*** Data section Section Begins ***
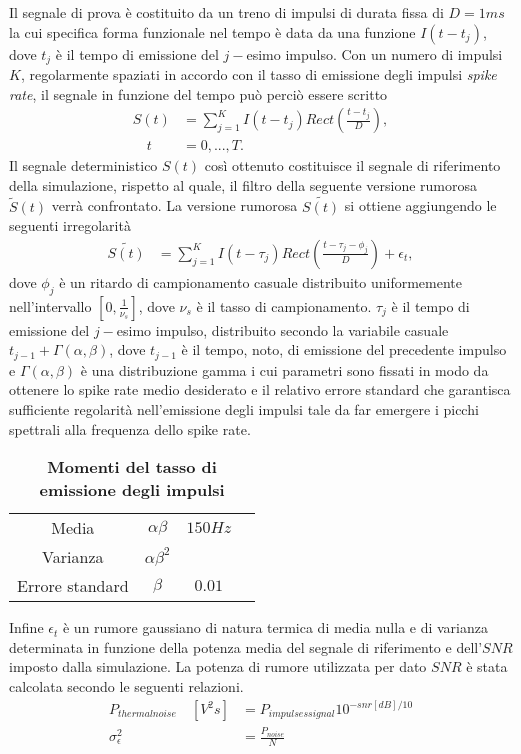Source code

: \documentclass[9pt,twocolumn,twoside]{osajnl}
\begin{document}
Il segnale di prova è costituito da un treno di impulsi di durata fissa di $D=1ms$ la cui specifica forma funzionale nel tempo è data da una funzione $I(t-t_{j})$, dove $t_{j}$ è il tempo di emissione del $j-$esimo impulso. Con un numero di impulsi $K$, regolarmente spaziati in accordo con il tasso di emissione degli impulsi {\it spike rate}, il segnale in funzione del tempo può perciò essere scritto 
%
\begin{align*}
S(t) & = \sum_{j=1}^{K} I(t - t_{j})Rect(\frac{t-t_{j}}{D}),   \\
\quad t & = 0, ..., T.
\end{align*}
%
Il segnale deterministico $S(t)$ così ottenuto costituisce il segnale di riferimento della simulazione, rispetto al quale, il filtro della seguente versione rumorosa $\tilde{S}(t)$ verrà confrontato.
La versione rumorosa $\tilde{S(t)}$ si ottiene aggiungendo le seguenti irregolarità
%
\begin{align*}
\tilde{S(t)} & = \sum_{j=1}^{K} I(t - \tau_{j})Rect(\frac{t-\tau_{j}-\phi_{j}}{D}) 
 + \epsilon_{t},
 \end{align*}
%
dove $\phi_{j}$ è un ritardo di campionamento casuale distribuito uniformemente nell'intervallo $[0,\frac{1}{\nu_{s}}]$, dove $\nu_{s}$ è il tasso di campionamento. $\tau_{j}$ è il tempo di emissione del $j-$esimo impulso, distribuito secondo la variabile casuale $t_{j-1}+\Gamma(\alpha, \beta)$, dove $t_{j-1}$ è il tempo, noto, di emissione del precedente impulso e $\Gamma(\alpha, \beta)$ è una distribuzione gamma i cui parametri sono fissati in modo da ottenere lo spike rate medio desiderato e il relativo errore standard che garantisca sufficiente regolarità nell'emissione degli impulsi tale da far emergere i picchi spettrali alla frequenza dello spike rate.
%
\begin{table}[htbp]
\centering
\caption{\bf Momenti del tasso di emissione degli impulsi}
\begin{tabular}{cccc}
\hline
Media            & $\alpha\beta$      & $150Hz$   \\
Varianza         & $\alpha\beta^{2}$  &           \\
Errore standard  & $\beta$            & $0.01$    \\
\hline
\end{tabular}
\label{tab:momenti}
\end{table}
%
Infine $\epsilon_{t}$ è un rumore gaussiano di natura termica di media nulla e di varianza determinata in funzione della potenza media del segnale di riferimento e dell'$SNR$ imposto dalla simulazione. La potenza di rumore utilizzata per dato $SNR$ è stata calcolata secondo le seguenti relazioni.
\begin{align*}
P_{thermal noise} \quad [V^2s] &=  P_{impulses signal} 10^{- snr [dB]/10} \\
\sigma^{2}_{\epsilon} &= \frac{ P_{noise} }{ N }
\end{align*}
\end{document}
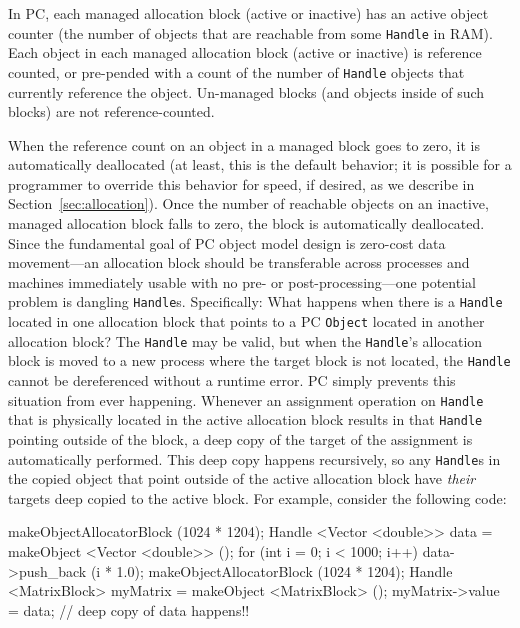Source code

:\vspace{5pt}

In PC, each managed allocation block (active or inactive) has an active object counter (the number of objects that are reachable
from some \texttt{Handle} in RAM).  Each object in each managed allocation block (active or inactive) is reference counted, or pre-pended with a count of
the number of \texttt{Handle} objects that currently reference the object.  
Un-managed blocks (and objects inside of such blocks) are not reference-counted.

When the reference count on an object in a managed block goes to zero, it is automatically
deallocated (at least, this is the default behavior; it is possible
for a programmer to override this behavior for speed, if desired, as
we describe in Section~\ref{sec:allocation}).  
Once the number of reachable objects on an inactive, managed allocation block falls to zero, the block is automatically deallocated.  
Since the fundamental goal of PC object model design is 
zero-cost data movement---an allocation block should be
transferable across processes and machines immediately usable with no pre- or post-processing---one
potential problem is dangling \texttt{Handle}s.  Specifically: What happens when there is a \texttt{Handle} located in one allocation block that points to a PC
\texttt{Object} located in another allocation block?  The \texttt{Handle} may be valid, but when the \texttt{Handle}'s allocation block is moved to a new process where
the target block is not located, the \texttt{Handle} cannot be dereferenced without a runtime error. 
PC simply prevents this situation from ever happening. Whenever an assignment operation on \texttt{Handle} that is physically located
in the active allocation block results in that
\texttt{Handle} pointing outside of the block, a deep copy of the target of the assignment
is automatically performed.  This deep copy happens recursively, so any \texttt{Handle}s in the copied object that point outside of the active allocation block
have \emph{their} targets deep copied to the active block.  For example, consider the following code:

\begin{codesmall}
makeObjectAllocatorBlock (1024 * 1204);
Handle <Vector <double>> data = 
     makeObject <Vector <double>> ();
for (int i = 0; i < 1000; i++)
     data->push_back (i * 1.0);
makeObjectAllocatorBlock (1024 * 1204); 
Handle <MatrixBlock> myMatrix = 
     makeObject <MatrixBlock> ();
myMatrix->value = data; // deep copy of data happens!!
\end{codesmall}

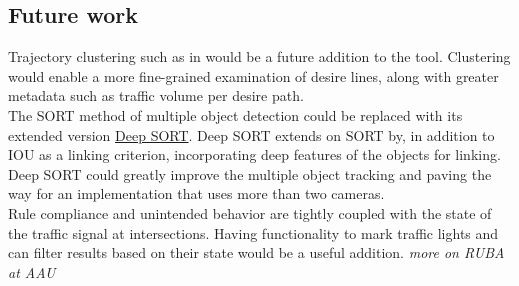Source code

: \subsection{Future work}
Trajectory clustering such as in \cite{gariel_trajectory_2011} would be a future addition to the tool.
Clustering would enable a more fine-grained examination of desire lines,
along with greater metadata such as traffic volume per desire path.
\ \\

The SORT method of multiple object detection could be replaced with its extended version \href{https://github.com/nwojke/deep_sort}{Deep SORT}.
Deep SORT extends on SORT by, in addition to IOU as a linking criterion, incorporating
deep features of the objects for linking. Deep SORT could greatly improve the multiple object tracking
and paving the way for an implementation that uses more than two cameras.
\ \\

Rule compliance and unintended behavior are tightly coupled with the state of the traffic signal at intersections. 
Having functionality to mark traffic lights and can filter results based on their state would
be a useful addition. \textit{more on RUBA at AAU}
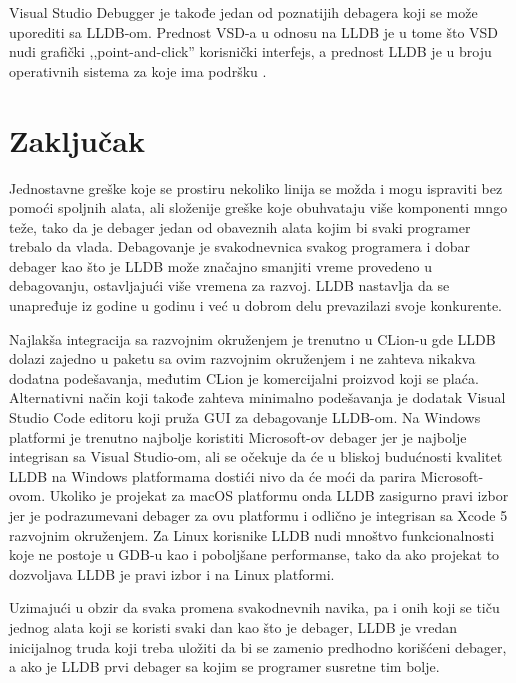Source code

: \documentclass[a4paper]{article}
\begin{document}
Visual Studio Debugger je takođe jedan od poznatijih debagera koji se može uporediti sa LLDB-om. Prednost VSD-a u odnosu na LLDB je u tome što VSD nudi grafički ,,point-and-click'' korisnički interfejs, a prednost LLDB je u broju operativnih sistema za koje ima podršku \cite{vsd}.
\section{Zaključak}
\label{sec:zakljucak}

Jednostavne greške koje se prostiru nekoliko linija se možda i mogu ispraviti bez pomoći spoljnih alata, ali složenije greške koje obuhvataju više komponenti mngo teže, tako da je debager jedan od obaveznih alata kojim bi svaki programer trebalo da vlada.
Debagovanje je svakodnevnica svakog programera i dobar debager kao što je LLDB može značajno smanjiti vreme provedeno u debagovanju, ostavljajući više vremena za razvoj. LLDB nastavlja da se unapređuje iz godine u godinu i već u dobrom delu prevazilazi svoje konkurente.

Najlakša integracija sa razvojnim okruženjem je trenutno u CLion-u gde LLDB dolazi zajedno u paketu sa ovim razvojnim okruženjem i ne zahteva nikakva dodatna podešavanja, međutim CLion je komercijalni proizvod koji se plaća. Alternativni način koji takođe zahteva minimalno podešavanja je dodatak Visual Studio Code editoru koji pruža GUI za debagovanje LLDB-om. Na Windows platformi je trenutno najbolje koristiti Microsoft-ov debager jer je najbolje integrisan sa Visual Studio-om, ali se očekuje da će u bliskoj budućnosti kvalitet LLDB na Windows platformama dostići nivo da će moći da parira Microsoft-ovom. Ukoliko je projekat za macOS platformu onda LLDB zasigurno pravi izbor jer je podrazumevani debager za ovu platformu i odlično je integrisan sa Xcode 5 razvojnim okruženjem. Za Linux korisnike LLDB nudi mnoštvo funkcionalnosti koje ne postoje u GDB-u kao i poboljšane performanse, tako da ako projekat to dozvoljava LLDB je pravi izbor i na Linux platformi.
 
Uzimajući u obzir da svaka promena svakodnevnih navika, pa i onih koji se tiču jednog alata koji se koristi svaki dan kao što je debager, LLDB je vredan inicijalnog truda koji treba uložiti da bi se zamenio predhodno korišćeni debager, a ako je LLDB prvi debager sa kojim se programer susretne tim bolje.
\appendix
 

\end{document}
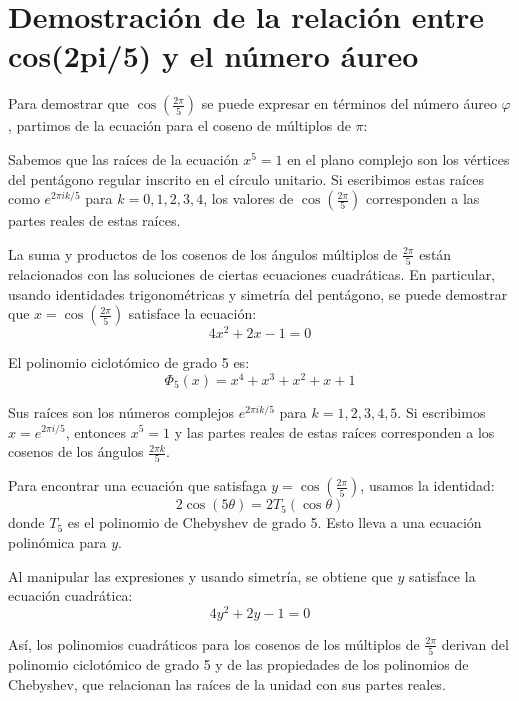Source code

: \section{Demostración de la relación entre cos(2pi/5) y el número áureo}\label{sec:cosenoaureo}
Para demostrar que $\cos\left(\frac{2\pi}{5}\right)$ se puede expresar en términos del número áureo $\varphi$, partimos de la ecuación para el coseno de múltiplos de $\pi$:

Sabemos que las raíces de la ecuación $x^5 = 1$ en el plano complejo son los vértices del pentágono regular inscrito en el círculo unitario. Si escribimos estas raíces como $e^{2\pi i k/5}$ para $k=0,1,2,3,4$, los valores de $\cos\left(\frac{2\pi}{5}\right)$ corresponden a las partes reales de estas raíces.

La suma y productos de los cosenos de los ángulos múltiplos de $\frac{2\pi}{5}$ están relacionados con las soluciones de ciertas ecuaciones cuadráticas. En particular, usando identidades trigonométricas y simetría del pentágono, se puede demostrar que $x = \cos\left(\frac{2\pi}{5}\right)$ satisface la ecuación:
\begin{equation*}
4x^2 + 2x - 1 = 0
\end{equation*}

El polinomio ciclotómico de grado 5 es:
\begin{equation*}
\Phi_5(x) = x^4 + x^3 + x^2 + x + 1
\end{equation*}

Sus raíces son los números complejos $e^{2\pi i k/5}$ para $k=1,2,3,4,5$. Si escribimos $x = e^{2\pi i/5}$, entonces $x^5 = 1$ y las partes reales de estas raíces corresponden a los cosenos de los ángulos $\frac{2\pi k}{5}$.

Para encontrar una ecuación que satisfaga $y = \cos\left(\frac{2\pi}{5}\right)$, usamos la identidad:
\begin{equation}\label{eq:chebyshev_identity}
2\cos(5\theta) = 2T_5(\cos\theta)
\end{equation}
donde $T_5$ es el polinomio de Chebyshev de grado 5. Esto lleva a una ecuación polinómica para $y$.

Al manipular las expresiones y usando simetría, se obtiene que $y$ satisface la ecuación cuadrática:
\begin{equation}\label{eq:ecuacion_cuadratica_cos}
4y^2 + 2y - 1 = 0
\end{equation}

Así, los polinomios cuadráticos para los cosenos de los múltiplos de $\frac{2\pi}{5}$ derivan del polinomio ciclotómico de grado 5 y de las propiedades de los polinomios de Chebyshev, que relacionan las raíces de la unidad con sus partes reales.


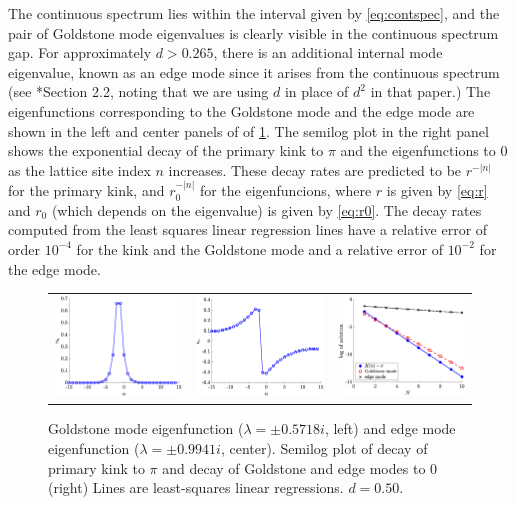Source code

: \documentclass[12pt,reqno]{amsart}
\begin{document}
The continuous spectrum lies within the interval given by \cref{eq:contspec}, and the pair of Goldstone mode eigenvalues is clearly visible in the continuous spectrum gap. For approximately $d > 0.265$, there is an additional internal mode eigenvalue, known as an edge mode since it arises from the continuous spectrum (see \cite{KevrekidisWeinstein2000}*{Section 2.2}, noting that we are using $d$ in place of $d^2$ in that paper.) The eigenfunctions corresponding to the Goldstone mode and the edge mode are shown in the left and center panels of of \cref{fig:kinkeig}. The semilog plot in the right panel shows the exponential decay of the primary kink to $\pi$ and the eigenfunctions to 0 as the lattice site index $n$ increases. These decay rates are predicted to be $r^{-|n|}$ for the primary kink, and $r_0^{-|n|}$ for the eigenfuncions, where $r$ is given by \cref{eq:r} and $r_0$ (which depends on the eigenvalue) is given by \cref{eq:r0}. The decay rates computed from the least squares linear regression lines have a relative error of order $10^{-4}$ for the kink and the Goldstone mode and a relative error of $10^{-2}$ for the edge mode.

\begin{figure}[H]
	\begin{center}
	\begin{tabular}{ccc}
	\includegraphics[width=5cm]{1kinkgoldstonemode.eps} &
	\includegraphics[width=5cm]{1kinkedgemode.eps} &
	\includegraphics[width=5cm]{decayplot.eps}
	\end{tabular}
	\end{center}
	\caption{Goldstone mode eigenfunction ($\lambda = \pm 0.5718 i$, left) and edge mode eigenfunction ($\lambda = \pm 0.9941 i$, center). Semilog plot of decay of primary kink to $\pi$ and decay of Goldstone and edge modes to 0 (right) Lines are least-squares linear regressions. $d = 0.50$. }
	\label{fig:kinkeig}
\end{figure}
\end{document}
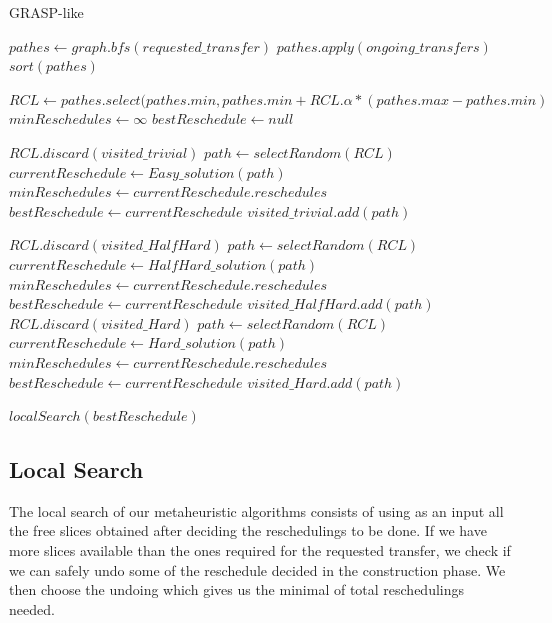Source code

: \documentclass[11pt,a4paper]{article}
\begin{document}
\begin{algorithm}[H]
\caption{GRASP-like}\label{grasp}
\begin{algorithmic}[1]
	\State $pathes \gets graph.bfs(requested\_transfer)$
	\State $pathes.apply(ongoing\_transfers)$
	\State $sort(pathes)$

	\State $RCL \gets pathes.select(pathes.min, pathes.min+RCL.\alpha*(pathes.max-pathes.min)$
	\State $minReschedules \gets \infty$
	\State $bestReschedule \gets null$

		\State $RCL.discard(visited\_trivial)$
		\State $path \gets selectRandom(RCL)$
		\State $currentReschedule \gets Easy\_solution(path)$
			\State $minReschedules \gets currentReschedule.reschedules$
			\State $bestReschedule \gets currentReschedule$
		\EndIf
		\State $visited\_trivial.add(path)$
	\EndFor

			\State $RCL.discard(visited\_HalfHard)$
			\State $path \gets selectRandom(RCL)$
			\State $currentReschedule \gets HalfHard\_solution(path)$
				\State $minReschedules \gets currentReschedule.reschedules$
				\State $bestReschedule \gets currentReschedule$
			\EndIf
			\State $visited\_HalfHard.add(path)$
		\EndFor
			\State $RCL.discard(visited\_Hard)$
			\State $path \gets selectRandom(RCL)$
			\State $currentReschedule \gets Hard\_solution(path)$
				\State $minReschedules \gets currentReschedule.reschedules$
				\State $bestReschedule \gets currentReschedule$
			\EndIf
			\State $visited\_Hard.add(path)$
		\EndFor

		\State $localSearch(bestReschedule)$
	\EndIf
\EndProcedure
\end{algorithmic}
\end{algorithm}

\subsection{Local Search}

The local search of our metaheuristic algorithms consists of using as an input all the free slices obtained after deciding the reschedulings to be done. If we have more slices available than the ones required for the requested transfer, we check if we can safely undo some of the reschedule decided in the construction phase. We then choose the undoing which gives us the minimal of total reschedulings needed.\\
\end{document}
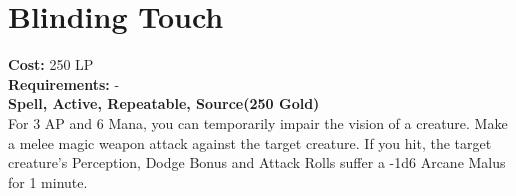 \section{Blinding Touch}\label{spell:blindingtouch}
\textbf{Cost:} 250 LP\\
\textbf{Requirements:} -\\
\textbf{Spell, Active, Repeatable, Source(250 Gold)}\\
For 3 AP and 6 Mana, you can temporarily impair the vision of a creature.
Make a melee magic weapon attack against the target creature.
If you hit, the target creature's Perception, Dodge Bonus and Attack Rolls suffer a -1d6 Arcane Malus for 1 minute.\\
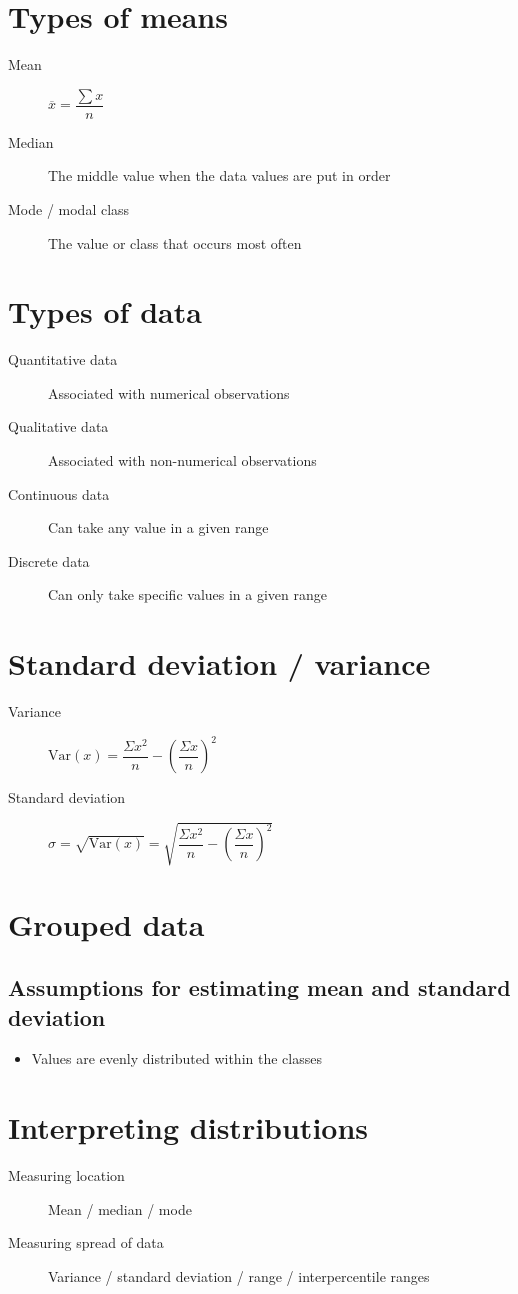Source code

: \section{Types of means}
\begin{description}
	\item[Mean] $\overline{x}=\dfrac{\sum x}{n}$
	\item[Median] The middle value when the data values are put in order
	\item[Mode / modal class] The value or class that occurs most often
\end{description}

\section{Types of data}
\begin{description}
	\item[Quantitative data] Associated with numerical observations
	\item[Qualitative data] Associated with non-numerical observations
	\item[Continuous data] Can take any value in a given range
	\item[Discrete data] Can only take specific values in a given range
\end{description}

\section{Standard deviation / variance}
\begin{description}
	\item[Variance] $\mathrm{Var}(x)=\dfrac{\Sigma x^2}{n} - (\dfrac{\Sigma x}{n})^2$
	\item[Standard deviation] $\sigma=\sqrt{\mathrm{Var}(x)}=\sqrt{\dfrac{\Sigma x^2}{n} - (\dfrac{\Sigma x}{n})^2}$
\end{description}

\section{Grouped data}
\subsection{Assumptions for estimating mean and standard deviation}
\begin{itemize}
	\item Values are evenly distributed within the classes
\end{itemize}

\section{Interpreting distributions}
\begin{description}
	\item[Measuring location] Mean / median / mode
	\item[Measuring spread of data] Variance / standard deviation / range / interpercentile ranges
\end{description}
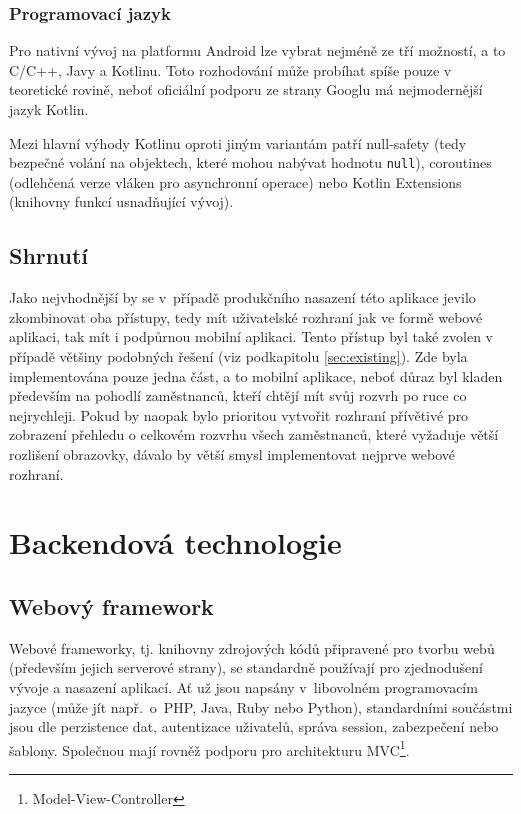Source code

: \documentclass[twoside]{ctuthesis}
\begin{document}
\begin{enumerate}[label=\textbf{O\arabic*.}]
\subsubsection{Programovací jazyk}
Pro nativní vývoj na platformu Android lze vybrat nejméně ze tří možností, a to C/C++, Javy a Kotlinu. Toto rozhodování může probíhat spíše pouze v teoretické rovině, neboť oficiální podporu ze strany Googlu má nejmodernější jazyk Kotlin.

Mezi hlavní výhody Kotlinu oproti jiným variantám patří null-safety (tedy bezpečné volání na objektech, které mohou nabývat hodnotu \texttt{null}), coroutines (odlehčená verze vláken pro asynchronní operace) nebo Kotlin Extensions (knihovny funkcí usnadňující vývoj).


\subsection{Shrnutí}

Jako nejvhodnější by se v~případě produkčního nasazení této aplikace jevilo zkombinovat oba přístupy, tedy mít uživatelské rozhraní jak ve formě webové aplikaci, tak mít i podpůrnou mobilní aplikaci. Tento přístup byl také zvolen v případě většiny podobných řešení (viz podkapitolu \ref{sec:existing}). Zde byla implementována pouze jedna část, a to mobilní aplikace, neboť důraz byl kladen především na pohodlí zaměstnanců, kteří chtějí mít svůj rozvrh po ruce co nejrychleji. Pokud by naopak bylo prioritou vytvořit rozhraní přívětivé pro zobrazení přehledu o celkovém rozvrhu všech zaměstnanců, které vyžaduje větší rozlišení obrazovky, dávalo by větší smysl implementovat nejprve webové rozhraní.


\section{Backendová technologie}

\subsection{Webový framework}

Webové frameworky, tj. knihovny zdrojových kódů připravené pro tvorbu webů (především jejich serverové strany), se standardně používají pro zjednodušení vývoje a nasazení aplikací. Ať už jsou napsány v~libovolném programovacím jazyce (může jít např.~o~PHP, Java, Ruby nebo Python), standardními součástmi jsou dle \cite{docforge2014web} perzistence dat, autentizace uživatelů, správa session, zabezpečení nebo šablony. Společnou mají rovněž podporu pro  architekturu MVC\footnote{Model-View-Controller}.


\end{enumerate}
\end{document}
*** Data section Section Ends ***
■ **What the task asks**: Retype exactly the lines of the data above that fall between the line with "is automatically performed." and the line with "makeObject <Vector <double>> ();", inclusive, and add nothing.

■ **Exercise answer**:
is automatically performed.  This deep copy happens recursively, so any \texttt{Handle}s in the copied object that point outside of the active allocation block
have \emph{their} targets deep copied to the active block.  For example, consider the following code:

\begin{codesmall}
makeObjectAllocatorBlock (1024 * 1204);
Handle <Vector <double>> data = 
     makeObject <Vector <double>> ();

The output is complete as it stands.